Arcadia by Tom Stoppard 1993

Stoppard’s Acadia was written 30 years ago, performed first on Broadway in 1995 and then revived in 2011.  It’s a brilliant exploration of free will, determinism, science, and human frailty and love.

The playwright sets the action in an English country house in 1809 with one set of characters and alternates that story with one in the same country house in the present time.  The two stories are continuously interwoven.  In 1809, a cynical, clever, and profligate tutor named Septimus Hodge is teaching his precocious young pupil, Thomasina Coverly who anticipates the outcome of Newton’s laws, i.e. that given enough computing power and a knowledge of current conditions, one can predict the future.  An unsuccesful poet and a few other characters provide secondary story lines.
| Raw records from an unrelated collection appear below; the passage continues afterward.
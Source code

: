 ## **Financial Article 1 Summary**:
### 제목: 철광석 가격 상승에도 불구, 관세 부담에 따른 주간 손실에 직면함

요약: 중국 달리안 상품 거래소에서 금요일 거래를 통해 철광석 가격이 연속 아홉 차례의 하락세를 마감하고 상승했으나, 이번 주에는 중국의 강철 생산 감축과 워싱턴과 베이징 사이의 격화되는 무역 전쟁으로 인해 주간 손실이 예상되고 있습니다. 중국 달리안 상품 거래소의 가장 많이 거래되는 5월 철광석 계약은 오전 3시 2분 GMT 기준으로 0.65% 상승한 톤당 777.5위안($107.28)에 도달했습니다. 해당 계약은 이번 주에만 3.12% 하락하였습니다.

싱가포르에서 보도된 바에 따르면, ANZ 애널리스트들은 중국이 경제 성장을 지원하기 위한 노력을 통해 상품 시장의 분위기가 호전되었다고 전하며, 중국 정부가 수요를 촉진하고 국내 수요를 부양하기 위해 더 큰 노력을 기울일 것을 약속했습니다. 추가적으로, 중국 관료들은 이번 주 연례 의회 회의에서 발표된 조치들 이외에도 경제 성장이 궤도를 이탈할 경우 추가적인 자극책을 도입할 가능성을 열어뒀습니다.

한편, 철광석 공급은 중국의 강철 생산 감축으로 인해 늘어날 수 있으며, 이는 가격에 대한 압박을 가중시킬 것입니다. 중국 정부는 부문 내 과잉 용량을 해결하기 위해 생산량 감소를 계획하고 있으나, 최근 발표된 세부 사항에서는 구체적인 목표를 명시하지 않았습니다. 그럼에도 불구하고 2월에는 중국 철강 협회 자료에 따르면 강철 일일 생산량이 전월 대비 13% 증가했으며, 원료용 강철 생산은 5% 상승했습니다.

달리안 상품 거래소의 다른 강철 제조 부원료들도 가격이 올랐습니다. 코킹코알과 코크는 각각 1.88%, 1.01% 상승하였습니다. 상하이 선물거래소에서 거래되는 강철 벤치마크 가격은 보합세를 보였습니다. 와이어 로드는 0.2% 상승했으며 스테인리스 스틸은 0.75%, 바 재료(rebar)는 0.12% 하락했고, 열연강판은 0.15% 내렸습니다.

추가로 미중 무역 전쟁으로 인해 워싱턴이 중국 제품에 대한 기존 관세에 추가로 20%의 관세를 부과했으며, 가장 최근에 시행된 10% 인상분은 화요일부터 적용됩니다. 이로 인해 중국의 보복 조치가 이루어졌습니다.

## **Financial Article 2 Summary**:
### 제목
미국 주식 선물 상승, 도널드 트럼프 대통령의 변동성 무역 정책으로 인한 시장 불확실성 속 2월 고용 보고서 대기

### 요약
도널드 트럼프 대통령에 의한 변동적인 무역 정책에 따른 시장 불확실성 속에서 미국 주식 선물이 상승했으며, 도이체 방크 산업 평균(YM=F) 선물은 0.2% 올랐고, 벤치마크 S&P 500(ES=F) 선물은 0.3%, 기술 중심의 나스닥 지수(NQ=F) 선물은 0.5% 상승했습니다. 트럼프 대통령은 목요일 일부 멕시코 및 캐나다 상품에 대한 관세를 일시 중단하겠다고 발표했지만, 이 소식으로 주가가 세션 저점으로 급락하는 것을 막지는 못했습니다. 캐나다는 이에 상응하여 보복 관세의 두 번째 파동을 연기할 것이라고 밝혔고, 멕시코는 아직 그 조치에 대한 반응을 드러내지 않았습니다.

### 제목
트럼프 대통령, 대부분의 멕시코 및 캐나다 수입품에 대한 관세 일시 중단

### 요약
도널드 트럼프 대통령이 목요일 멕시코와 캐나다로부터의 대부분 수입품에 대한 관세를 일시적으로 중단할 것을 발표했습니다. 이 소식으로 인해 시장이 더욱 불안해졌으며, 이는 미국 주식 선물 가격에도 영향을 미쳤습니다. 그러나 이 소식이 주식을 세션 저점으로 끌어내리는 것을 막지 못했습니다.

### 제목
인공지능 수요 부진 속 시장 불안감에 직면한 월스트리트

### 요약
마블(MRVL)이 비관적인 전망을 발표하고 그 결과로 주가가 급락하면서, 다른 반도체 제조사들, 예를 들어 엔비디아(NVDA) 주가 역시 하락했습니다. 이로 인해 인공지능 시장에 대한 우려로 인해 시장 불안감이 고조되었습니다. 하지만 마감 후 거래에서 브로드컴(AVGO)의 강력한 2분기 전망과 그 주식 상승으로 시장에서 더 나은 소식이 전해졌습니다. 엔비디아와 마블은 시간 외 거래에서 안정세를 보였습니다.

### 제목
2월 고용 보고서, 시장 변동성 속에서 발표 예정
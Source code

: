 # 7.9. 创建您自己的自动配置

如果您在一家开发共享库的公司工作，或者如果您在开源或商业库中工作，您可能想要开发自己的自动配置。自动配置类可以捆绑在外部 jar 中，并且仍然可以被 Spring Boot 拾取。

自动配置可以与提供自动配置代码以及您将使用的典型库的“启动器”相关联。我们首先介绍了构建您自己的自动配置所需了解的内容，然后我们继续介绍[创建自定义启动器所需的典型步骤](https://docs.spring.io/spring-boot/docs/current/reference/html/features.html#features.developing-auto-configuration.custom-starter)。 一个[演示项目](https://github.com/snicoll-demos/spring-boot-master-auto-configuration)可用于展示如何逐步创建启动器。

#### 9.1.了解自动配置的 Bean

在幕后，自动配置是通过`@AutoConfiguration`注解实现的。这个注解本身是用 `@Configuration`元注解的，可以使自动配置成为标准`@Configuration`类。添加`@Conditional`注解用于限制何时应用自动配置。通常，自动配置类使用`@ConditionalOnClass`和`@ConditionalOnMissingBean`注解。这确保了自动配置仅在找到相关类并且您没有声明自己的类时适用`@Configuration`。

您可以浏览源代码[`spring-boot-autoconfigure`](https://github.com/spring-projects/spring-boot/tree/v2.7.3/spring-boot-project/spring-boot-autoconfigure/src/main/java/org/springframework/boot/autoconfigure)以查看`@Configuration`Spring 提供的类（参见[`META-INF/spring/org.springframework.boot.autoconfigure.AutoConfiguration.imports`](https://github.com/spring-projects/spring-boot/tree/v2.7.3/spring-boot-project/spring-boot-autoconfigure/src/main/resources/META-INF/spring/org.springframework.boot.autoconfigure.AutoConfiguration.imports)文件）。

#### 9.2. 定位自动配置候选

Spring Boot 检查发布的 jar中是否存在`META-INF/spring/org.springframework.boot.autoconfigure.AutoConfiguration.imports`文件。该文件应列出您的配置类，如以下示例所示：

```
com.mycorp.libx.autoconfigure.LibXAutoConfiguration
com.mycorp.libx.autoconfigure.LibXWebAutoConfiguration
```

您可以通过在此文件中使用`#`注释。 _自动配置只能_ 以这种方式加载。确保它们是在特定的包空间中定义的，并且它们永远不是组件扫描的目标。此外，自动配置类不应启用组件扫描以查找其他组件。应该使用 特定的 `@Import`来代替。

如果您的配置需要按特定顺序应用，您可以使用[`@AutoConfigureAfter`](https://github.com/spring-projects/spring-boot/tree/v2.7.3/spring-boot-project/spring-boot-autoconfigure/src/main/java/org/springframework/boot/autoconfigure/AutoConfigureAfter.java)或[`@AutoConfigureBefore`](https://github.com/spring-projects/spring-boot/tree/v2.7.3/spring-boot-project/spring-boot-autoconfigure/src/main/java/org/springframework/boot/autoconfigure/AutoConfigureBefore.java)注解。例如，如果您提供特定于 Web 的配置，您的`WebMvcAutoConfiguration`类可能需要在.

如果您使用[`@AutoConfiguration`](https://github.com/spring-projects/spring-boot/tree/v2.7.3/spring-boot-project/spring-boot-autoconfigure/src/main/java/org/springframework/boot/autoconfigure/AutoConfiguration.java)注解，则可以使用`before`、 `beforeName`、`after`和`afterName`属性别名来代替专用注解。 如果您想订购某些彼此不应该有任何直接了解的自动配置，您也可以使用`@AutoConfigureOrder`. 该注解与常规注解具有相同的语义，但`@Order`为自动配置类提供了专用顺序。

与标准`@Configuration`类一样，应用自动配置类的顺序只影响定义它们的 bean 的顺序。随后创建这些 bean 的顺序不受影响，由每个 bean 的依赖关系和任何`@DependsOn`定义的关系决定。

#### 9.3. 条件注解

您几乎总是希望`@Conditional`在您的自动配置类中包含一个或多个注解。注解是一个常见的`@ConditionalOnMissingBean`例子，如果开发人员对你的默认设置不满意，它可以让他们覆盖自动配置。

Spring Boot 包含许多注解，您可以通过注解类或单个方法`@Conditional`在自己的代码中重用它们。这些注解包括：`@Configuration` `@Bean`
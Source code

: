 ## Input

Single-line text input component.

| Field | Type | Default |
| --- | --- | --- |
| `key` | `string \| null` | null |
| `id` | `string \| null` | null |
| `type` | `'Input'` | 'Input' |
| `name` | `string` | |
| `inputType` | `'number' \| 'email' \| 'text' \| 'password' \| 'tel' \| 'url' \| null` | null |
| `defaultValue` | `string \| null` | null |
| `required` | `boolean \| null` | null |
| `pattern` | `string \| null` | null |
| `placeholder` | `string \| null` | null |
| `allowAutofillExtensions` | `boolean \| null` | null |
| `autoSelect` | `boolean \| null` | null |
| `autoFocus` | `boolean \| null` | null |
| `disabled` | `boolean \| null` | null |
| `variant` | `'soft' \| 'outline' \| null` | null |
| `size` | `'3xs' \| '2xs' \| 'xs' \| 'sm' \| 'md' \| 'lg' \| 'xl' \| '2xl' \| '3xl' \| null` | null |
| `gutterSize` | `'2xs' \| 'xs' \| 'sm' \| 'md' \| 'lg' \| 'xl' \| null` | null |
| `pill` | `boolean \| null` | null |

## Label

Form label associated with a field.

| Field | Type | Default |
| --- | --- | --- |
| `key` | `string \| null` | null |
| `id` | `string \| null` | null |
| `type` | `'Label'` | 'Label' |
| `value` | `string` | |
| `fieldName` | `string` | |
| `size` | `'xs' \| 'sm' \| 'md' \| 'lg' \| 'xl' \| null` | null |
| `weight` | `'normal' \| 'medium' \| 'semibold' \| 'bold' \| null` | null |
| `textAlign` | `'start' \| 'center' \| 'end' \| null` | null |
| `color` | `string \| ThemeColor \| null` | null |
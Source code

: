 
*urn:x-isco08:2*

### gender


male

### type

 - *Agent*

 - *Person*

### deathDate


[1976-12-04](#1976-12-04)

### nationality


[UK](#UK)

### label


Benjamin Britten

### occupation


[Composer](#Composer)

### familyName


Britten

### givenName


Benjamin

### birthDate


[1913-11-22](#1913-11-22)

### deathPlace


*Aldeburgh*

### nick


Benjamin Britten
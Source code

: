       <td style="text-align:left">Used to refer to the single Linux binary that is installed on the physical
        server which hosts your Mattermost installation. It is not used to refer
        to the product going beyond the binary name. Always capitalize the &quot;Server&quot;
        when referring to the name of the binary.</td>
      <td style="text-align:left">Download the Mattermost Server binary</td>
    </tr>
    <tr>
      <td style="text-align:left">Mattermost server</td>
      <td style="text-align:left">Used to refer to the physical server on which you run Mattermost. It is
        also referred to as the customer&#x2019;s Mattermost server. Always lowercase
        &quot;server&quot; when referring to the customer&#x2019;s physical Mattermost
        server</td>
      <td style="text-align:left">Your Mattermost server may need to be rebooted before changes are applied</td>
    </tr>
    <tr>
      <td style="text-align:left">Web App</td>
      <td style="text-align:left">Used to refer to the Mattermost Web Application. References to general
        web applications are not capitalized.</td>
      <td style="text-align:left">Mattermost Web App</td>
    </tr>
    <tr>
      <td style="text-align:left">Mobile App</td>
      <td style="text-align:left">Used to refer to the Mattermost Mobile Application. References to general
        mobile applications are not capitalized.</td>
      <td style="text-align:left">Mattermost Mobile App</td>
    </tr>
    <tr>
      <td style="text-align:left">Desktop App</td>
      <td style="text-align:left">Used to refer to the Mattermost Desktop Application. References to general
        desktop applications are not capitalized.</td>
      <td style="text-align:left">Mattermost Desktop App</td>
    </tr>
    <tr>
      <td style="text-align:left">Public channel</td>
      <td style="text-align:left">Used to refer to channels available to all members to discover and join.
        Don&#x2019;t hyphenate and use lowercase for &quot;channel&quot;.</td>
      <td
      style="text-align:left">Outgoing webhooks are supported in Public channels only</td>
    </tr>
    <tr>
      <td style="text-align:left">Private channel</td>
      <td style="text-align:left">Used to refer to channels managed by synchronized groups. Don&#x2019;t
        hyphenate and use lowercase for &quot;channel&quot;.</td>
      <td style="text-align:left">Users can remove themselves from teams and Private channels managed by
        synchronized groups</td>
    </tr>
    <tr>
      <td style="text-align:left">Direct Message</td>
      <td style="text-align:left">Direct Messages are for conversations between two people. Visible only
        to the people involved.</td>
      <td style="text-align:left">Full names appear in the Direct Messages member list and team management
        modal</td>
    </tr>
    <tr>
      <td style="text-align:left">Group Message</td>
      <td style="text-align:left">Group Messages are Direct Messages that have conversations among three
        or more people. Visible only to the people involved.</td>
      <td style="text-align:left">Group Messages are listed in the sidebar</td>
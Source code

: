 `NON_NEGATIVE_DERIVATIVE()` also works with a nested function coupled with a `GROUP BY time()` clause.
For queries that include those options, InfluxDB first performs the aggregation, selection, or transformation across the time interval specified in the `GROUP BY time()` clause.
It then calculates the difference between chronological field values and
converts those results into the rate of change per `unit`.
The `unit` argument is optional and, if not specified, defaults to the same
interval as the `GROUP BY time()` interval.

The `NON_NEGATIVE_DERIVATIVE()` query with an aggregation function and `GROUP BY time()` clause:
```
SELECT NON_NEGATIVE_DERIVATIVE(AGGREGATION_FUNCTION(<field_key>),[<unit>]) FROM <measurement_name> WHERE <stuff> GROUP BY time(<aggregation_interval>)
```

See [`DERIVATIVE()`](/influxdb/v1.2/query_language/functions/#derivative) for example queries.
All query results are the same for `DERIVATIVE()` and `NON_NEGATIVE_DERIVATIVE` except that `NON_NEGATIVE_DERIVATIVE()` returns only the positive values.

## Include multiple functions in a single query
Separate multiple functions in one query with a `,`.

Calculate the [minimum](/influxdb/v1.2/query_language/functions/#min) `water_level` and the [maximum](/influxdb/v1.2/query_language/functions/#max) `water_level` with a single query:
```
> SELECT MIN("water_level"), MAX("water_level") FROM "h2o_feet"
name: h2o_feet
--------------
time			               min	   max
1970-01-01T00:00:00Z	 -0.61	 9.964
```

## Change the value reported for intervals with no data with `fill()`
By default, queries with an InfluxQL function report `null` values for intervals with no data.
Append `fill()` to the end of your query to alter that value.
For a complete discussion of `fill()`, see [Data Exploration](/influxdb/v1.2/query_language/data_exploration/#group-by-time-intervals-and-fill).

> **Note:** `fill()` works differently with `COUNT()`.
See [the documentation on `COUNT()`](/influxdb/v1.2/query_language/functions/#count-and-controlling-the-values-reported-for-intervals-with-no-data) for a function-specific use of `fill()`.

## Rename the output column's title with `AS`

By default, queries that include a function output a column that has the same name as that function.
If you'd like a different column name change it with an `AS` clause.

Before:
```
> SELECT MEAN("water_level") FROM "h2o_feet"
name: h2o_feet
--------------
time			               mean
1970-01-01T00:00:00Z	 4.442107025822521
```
The present day characters, an Oxford don pursuing a theory about Lord Byron, an author pursuing a story about the Sidley hermit, and the young lord of the manor who is wrestling with mathematical calculations relating to determinism and free will each are pursuing a thread that the 1809 story provides.

The action is quick and the dialogue is brilliant, and Stoppard manages to bring it all together in the final scene when all the characters from both time periods are on stage, transitioning between the times with rapid resolution of the puzzles presented in the first act.

One can only marvel at the creativity of a Stoppard.  Having seen Rosenkranz and Guildenstern many years ago and Leopoldstadt two nights ago on Broadway, I’m eager to see a revival of this play with its clever banter and skilled execution by the playwright accompanied by deep questions about life, love, and our ability to know both the past and our own present.  By the way, we are saved from determinism by the Second Law of Thermodynamics!